How to complete this task >> Of the lines below, count those containing the word "NEPAL". Reply with the number alone.

[[ Input material open ]]

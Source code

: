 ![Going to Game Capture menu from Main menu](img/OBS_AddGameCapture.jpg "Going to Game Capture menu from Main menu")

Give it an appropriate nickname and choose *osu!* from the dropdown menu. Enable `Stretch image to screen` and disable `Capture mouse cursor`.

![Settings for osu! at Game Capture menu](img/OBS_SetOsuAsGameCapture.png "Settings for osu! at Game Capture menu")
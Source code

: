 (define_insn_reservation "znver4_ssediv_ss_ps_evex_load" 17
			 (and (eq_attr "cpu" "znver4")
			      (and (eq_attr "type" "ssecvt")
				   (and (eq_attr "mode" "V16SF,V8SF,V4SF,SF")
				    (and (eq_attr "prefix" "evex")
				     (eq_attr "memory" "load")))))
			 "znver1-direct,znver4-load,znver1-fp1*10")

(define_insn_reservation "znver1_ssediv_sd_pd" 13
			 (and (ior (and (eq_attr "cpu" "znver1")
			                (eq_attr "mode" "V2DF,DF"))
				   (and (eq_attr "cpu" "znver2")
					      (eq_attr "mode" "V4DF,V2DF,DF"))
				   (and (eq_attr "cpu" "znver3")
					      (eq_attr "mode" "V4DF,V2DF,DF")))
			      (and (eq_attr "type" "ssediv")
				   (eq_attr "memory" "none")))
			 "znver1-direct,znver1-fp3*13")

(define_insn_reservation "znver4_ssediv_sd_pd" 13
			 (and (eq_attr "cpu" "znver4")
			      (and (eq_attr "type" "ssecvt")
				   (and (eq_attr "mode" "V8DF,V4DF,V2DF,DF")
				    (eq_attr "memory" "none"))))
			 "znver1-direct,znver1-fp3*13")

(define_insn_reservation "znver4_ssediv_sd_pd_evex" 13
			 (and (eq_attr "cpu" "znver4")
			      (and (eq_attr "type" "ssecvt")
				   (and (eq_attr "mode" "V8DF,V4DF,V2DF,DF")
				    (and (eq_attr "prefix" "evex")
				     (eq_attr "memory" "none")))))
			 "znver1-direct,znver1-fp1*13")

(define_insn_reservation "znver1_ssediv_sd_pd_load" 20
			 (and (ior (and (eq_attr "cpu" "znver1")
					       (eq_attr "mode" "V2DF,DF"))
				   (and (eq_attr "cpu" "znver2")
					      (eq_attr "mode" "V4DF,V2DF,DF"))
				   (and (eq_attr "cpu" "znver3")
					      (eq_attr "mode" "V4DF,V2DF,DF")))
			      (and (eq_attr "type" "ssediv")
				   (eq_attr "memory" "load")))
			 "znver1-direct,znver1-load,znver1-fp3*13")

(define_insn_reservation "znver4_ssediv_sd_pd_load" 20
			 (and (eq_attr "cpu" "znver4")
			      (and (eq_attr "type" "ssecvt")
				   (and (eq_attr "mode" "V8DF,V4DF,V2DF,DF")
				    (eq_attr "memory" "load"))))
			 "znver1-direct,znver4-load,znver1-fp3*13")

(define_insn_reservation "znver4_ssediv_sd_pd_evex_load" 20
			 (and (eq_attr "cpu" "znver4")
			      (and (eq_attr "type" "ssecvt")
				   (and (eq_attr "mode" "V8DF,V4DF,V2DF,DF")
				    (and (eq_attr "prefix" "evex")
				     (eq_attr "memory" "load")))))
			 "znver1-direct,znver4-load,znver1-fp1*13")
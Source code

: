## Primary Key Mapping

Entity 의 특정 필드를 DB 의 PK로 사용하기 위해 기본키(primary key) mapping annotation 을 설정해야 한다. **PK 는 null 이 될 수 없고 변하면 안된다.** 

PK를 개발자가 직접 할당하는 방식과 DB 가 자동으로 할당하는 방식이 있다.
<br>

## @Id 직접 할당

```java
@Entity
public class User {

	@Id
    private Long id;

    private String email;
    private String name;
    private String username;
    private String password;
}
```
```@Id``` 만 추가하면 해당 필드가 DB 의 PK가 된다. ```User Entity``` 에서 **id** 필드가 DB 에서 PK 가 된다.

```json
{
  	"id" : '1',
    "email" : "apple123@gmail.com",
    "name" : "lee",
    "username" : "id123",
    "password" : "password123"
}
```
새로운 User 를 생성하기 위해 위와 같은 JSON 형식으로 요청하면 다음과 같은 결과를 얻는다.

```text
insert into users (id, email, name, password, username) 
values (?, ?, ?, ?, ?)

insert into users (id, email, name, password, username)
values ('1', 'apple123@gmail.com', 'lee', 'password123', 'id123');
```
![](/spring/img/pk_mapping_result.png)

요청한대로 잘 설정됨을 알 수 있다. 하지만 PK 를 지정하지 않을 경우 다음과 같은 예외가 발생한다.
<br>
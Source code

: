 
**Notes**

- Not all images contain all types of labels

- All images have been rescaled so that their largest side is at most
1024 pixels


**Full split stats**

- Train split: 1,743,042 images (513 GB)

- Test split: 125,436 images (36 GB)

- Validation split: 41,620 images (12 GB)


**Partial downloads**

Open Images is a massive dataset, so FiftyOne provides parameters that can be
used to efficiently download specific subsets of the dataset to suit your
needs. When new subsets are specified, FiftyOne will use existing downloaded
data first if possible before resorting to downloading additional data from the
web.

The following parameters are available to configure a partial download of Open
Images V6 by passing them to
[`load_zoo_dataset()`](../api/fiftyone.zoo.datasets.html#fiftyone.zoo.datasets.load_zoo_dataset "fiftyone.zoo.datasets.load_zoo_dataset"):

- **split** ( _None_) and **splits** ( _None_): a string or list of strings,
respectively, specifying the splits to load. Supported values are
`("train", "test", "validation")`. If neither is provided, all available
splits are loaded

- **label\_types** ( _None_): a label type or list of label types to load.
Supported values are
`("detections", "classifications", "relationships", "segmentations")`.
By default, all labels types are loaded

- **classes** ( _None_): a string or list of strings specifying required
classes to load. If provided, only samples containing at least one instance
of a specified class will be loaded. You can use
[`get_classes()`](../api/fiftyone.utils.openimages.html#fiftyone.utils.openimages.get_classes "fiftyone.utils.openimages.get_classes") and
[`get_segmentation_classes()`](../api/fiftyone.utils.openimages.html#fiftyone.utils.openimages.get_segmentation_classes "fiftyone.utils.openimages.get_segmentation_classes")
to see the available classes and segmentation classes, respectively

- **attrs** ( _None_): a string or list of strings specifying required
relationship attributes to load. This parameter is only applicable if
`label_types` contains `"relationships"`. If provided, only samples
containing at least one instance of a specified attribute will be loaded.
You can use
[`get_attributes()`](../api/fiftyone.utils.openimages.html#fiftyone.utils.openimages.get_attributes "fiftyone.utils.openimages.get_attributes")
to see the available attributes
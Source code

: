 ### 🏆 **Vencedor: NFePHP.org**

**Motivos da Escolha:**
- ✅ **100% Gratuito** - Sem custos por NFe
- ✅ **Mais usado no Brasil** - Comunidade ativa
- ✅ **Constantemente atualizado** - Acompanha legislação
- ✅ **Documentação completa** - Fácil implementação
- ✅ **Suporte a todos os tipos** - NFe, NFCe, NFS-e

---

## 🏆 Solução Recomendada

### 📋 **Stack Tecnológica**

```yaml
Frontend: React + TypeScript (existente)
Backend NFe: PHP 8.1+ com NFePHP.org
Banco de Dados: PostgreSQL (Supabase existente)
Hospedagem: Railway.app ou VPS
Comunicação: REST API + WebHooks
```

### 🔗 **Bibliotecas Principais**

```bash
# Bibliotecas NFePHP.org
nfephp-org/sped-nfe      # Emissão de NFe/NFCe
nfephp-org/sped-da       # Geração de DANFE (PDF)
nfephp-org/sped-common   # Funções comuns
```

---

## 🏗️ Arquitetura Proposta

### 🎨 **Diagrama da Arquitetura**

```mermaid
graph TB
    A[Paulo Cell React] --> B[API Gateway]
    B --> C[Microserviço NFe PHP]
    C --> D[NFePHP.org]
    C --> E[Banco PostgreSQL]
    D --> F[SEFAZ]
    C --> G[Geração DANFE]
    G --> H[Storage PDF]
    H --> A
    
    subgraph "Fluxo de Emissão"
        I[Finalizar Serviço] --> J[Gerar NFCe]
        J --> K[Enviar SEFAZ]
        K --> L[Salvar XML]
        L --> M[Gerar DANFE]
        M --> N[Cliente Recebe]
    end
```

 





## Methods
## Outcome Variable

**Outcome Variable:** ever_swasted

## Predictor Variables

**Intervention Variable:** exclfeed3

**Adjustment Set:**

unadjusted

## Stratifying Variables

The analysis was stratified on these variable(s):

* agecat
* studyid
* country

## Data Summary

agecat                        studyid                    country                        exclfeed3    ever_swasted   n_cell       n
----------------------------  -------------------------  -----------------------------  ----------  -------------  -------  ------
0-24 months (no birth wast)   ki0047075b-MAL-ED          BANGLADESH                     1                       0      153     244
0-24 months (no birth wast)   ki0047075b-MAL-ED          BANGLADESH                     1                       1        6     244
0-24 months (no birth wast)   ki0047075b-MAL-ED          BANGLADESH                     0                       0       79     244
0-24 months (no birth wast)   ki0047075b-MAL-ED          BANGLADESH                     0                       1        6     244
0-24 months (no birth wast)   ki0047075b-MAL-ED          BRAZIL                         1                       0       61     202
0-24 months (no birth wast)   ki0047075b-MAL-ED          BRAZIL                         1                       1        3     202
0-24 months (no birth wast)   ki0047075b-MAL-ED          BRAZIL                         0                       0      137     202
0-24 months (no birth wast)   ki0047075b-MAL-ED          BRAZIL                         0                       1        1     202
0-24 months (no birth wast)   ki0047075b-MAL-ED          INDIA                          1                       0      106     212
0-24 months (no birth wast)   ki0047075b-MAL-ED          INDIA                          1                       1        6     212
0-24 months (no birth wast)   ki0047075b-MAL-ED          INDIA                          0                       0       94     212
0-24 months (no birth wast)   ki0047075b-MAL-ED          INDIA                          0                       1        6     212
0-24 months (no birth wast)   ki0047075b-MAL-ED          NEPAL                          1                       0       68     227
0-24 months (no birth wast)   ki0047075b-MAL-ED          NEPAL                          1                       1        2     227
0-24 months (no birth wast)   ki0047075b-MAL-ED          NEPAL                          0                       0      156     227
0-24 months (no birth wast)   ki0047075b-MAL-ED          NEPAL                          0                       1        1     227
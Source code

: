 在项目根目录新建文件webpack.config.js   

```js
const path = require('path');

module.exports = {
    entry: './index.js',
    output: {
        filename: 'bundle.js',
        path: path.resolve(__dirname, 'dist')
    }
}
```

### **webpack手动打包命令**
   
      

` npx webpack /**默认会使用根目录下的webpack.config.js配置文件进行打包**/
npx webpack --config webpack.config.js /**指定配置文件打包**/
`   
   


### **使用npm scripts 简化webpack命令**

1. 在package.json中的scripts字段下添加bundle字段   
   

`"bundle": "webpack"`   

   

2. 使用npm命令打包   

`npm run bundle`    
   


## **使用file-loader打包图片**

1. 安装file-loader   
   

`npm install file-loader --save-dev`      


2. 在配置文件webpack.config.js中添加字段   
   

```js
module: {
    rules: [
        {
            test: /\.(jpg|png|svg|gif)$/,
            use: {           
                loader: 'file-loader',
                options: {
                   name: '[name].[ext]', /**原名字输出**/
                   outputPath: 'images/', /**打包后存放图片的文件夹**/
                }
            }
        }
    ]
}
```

[[ Input material closed ]]

Result for this task >> 4